全文检索(Full-Text Search)是20世纪末产生的一种新的信息检索技术。经过几十年的发展,特别是以计算机技术为代表的新一代信息技术应用,使全文检索从最初的字符串匹配和简单的布尔逻辑检索技术演进到能对超大文本、语音、图像、活动影像等非结构化数据进行综合管理的复合技术。由于内涵和外延的深刻变化,全文检索系统已成为新一代管理系统的代名词,衡量全文检索系统的基本指标和全文检索的内涵也发生巨大变化。
用户定义函数(UDF) 由一个或多个SQL语句组成的子程序,可用于封装代码以便重新使用。通常情况下不将用户限制在定义为SQL语言一部分的内置函数上,而是允许用户创建自己的用户定义函数。

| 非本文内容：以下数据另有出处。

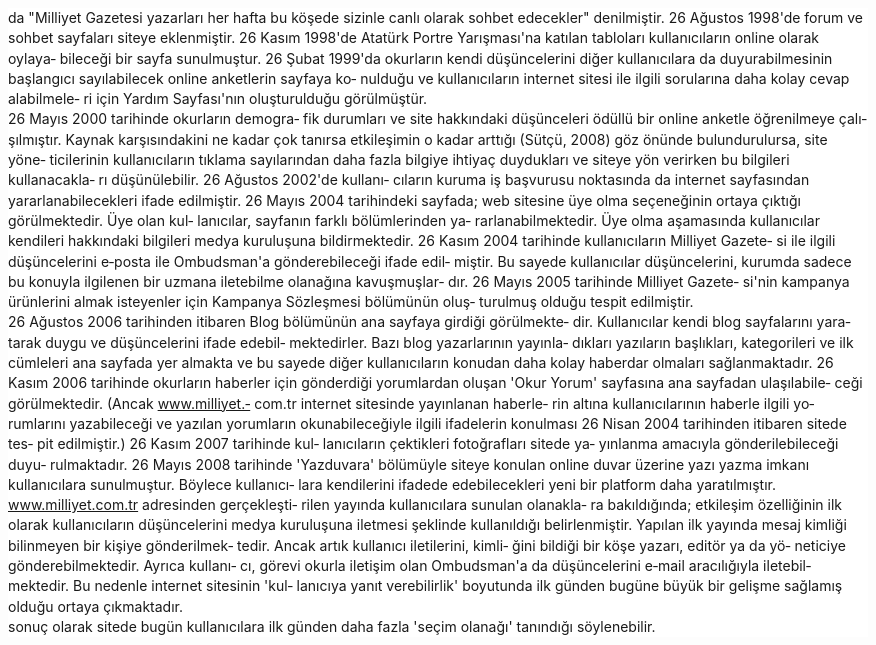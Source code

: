 da "Milliyet Gazetesi yazarları her hafta bu köşede sizinle canlı olarak sohbet edecekler" denilmiştir. 26 Ağustos 1998'de forum ve sohbet sayfaları siteye eklenmiştir. 26 Kasım 1998'de Atatürk Portre Yarışması'na katılan tabloları kullanıcıların online olarak oylaya‐ bileceği bir sayfa sunulmuştur. 26  Şubat 1999'da okurların kendi düşüncelerini diğer kullanıcılara da duyurabilmesinin başlangıcı sayılabilecek online anketlerin sayfaya ko‐ nulduğu ve kullanıcıların internet sitesi ile ilgili sorularına daha kolay cevap alabilmele‐ ri için Yardım Sayfası'nın oluşturulduğu görülmüştür.  
26 Mayıs 2000 tarihinde okurların demogra‐ fik durumları ve site hakkındaki düşünceleri ödüllü bir online anketle öğrenilmeye çalı‐ şılmıştır. Kaynak karşısındakini ne kadar çok tanırsa etkileşimin o kadar arttığı (Sütçü, 2008) göz önünde bulundurulursa, site yöne‐ ticilerinin kullanıcıların tıklama sayılarından daha fazla bilgiye ihtiyaç duydukları ve siteye yön verirken bu bilgileri kullanacakla‐ rı düşünülebilir. 26 Ağustos 2002'de kullanı‐ cıların kuruma iş  başvurusu noktasında da internet sayfasından yararlanabilecekleri ifade edilmiştir. 26 Mayıs 2004 tarihindeki sayfada; web sitesine üye olma seçeneğinin ortaya çıktığı görülmektedir. Üye olan kul‐ lanıcılar, sayfanın farklı bölümlerinden ya‐ rarlanabilmektedir. Üye olma aşamasında kullanıcılar kendileri hakkındaki bilgileri medya kuruluşuna bildirmektedir. 26 Kasım 2004 tarihinde kullanıcıların Milliyet Gazete‐ si ile ilgili düşüncelerini e‐posta ile Ombudsman'a gönderebileceği ifade edil‐ miştir. Bu sayede kullanıcılar düşüncelerini, kurumda sadece bu konuyla ilgilenen bir uzmana iletebilme olanağına kavuşmuşlar‐ dır. 26 Mayıs 2005 tarihinde Milliyet Gazete‐ si'nin kampanya ürünlerini almak isteyenler için Kampanya Sözleşmesi bölümünün oluş‐
turulmuş olduğu tespit edilmiştir.  
26 Ağustos 2006 tarihinden itibaren Blog bölümünün ana sayfaya girdiği görülmekte‐
dir. Kullanıcılar kendi blog sayfalarını yara‐ tarak duygu ve düşüncelerini ifade edebil‐
mektedirler. Bazı blog yazarlarının yayınla‐ dıkları yazıların başlıkları, kategorileri ve ilk cümleleri ana sayfada yer almakta ve bu sayede diğer kullanıcıların konudan daha kolay haberdar olmaları sağlanmaktadır. 26 Kasım 2006 tarihinde okurların haberler için gönderdiği yorumlardan oluşan 'Okur Yorum' sayfasına ana sayfadan ulaşılabile‐
ceği görülmektedir. (Ancak www.milliyet.‐
com.tr internet sitesinde yayınlanan haberle‐ rin altına kullanıcılarının haberle ilgili yo‐ rumlarını yazabileceği ve yazılan yorumların okunabileceğiyle ilgili ifadelerin konulması 26 Nisan 2004 tarihinden itibaren sitede tes‐ pit edilmiştir.) 26 Kasım 2007 tarihinde kul‐ lanıcıların çektikleri fotoğrafları sitede ya‐ yınlanma amacıyla gönderilebileceği duyu‐ rulmaktadır. 26 Mayıs 2008 tarihinde 'Yazduvara' bölümüyle siteye konulan online duvar üzerine yazı yazma imkanı kullanıcılara sunulmuştur. Böylece kullanıcı‐ lara kendilerini ifadede edebilecekleri yeni bir platform daha yaratılmıştır. www.milliyet.com.tr adresinden gerçekleşti‐ rilen yayında kullanıcılara sunulan olanakla‐ ra bakıldığında; etkileşim özelliğinin ilk olarak kullanıcıların düşüncelerini medya kuruluşuna iletmesi  şeklinde kullanıldığı belirlenmiştir. Yapılan ilk yayında mesaj kimliği bilinmeyen bir kişiye gönderilmek‐
tedir. Ancak artık kullanıcı iletilerini, kimli‐ ğini bildiği bir köşe yazarı, editör ya da yö‐ neticiye gönderebilmektedir. Ayrıca kullanı‐ cı, görevi okurla iletişim olan Ombudsman'a da düşüncelerini e‐mail aracılığıyla iletebil‐ mektedir. Bu nedenle internet sitesinin 'kul‐ lanıcıya yanıt verebilirlik' boyutunda ilk günden bugüne büyük bir gelişme sağlamış olduğu ortaya çıkmaktadır.  
sonuç olarak sitede bugün kullanıcılara ilk günden daha fazla 'seçim olanağı' tanındığı söylenebilir.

数据库表的列式存储(Column-oriented Storage)是优化分析查询性能方面的一个重要因素,因为它将大大降低总体磁盘 I/O 要求并减少需从磁盘加载的数据量。在典型的关系数据库表中,每个行均包含一条记录的字段值。在行式数据库存储中,数据块按顺序存储每个连续列(构成整个行)的值。如果数据块大小小于记录的大小,整个记录的存储可采用多个数据块。如果块大小大于记录的大小,整个记录的存储可能采用 1 个以上的数据块,从而导致磁盘空间的使用低效。
JSON(JavaScript Object Notation, JS 对象简谱) 是一种轻量级的数据交换格式。它基于 ECMAScript (欧洲计算机协会制定的JS规范)的一个子集,采用完全独立于编程语言的文本格式来存储和表示数据。简洁和清晰的层次结构使得 JSON 成为理想的数据交换语言。易于人阅读和编写,同时也易于机器解析和生成,并有效地提升网络传输效率。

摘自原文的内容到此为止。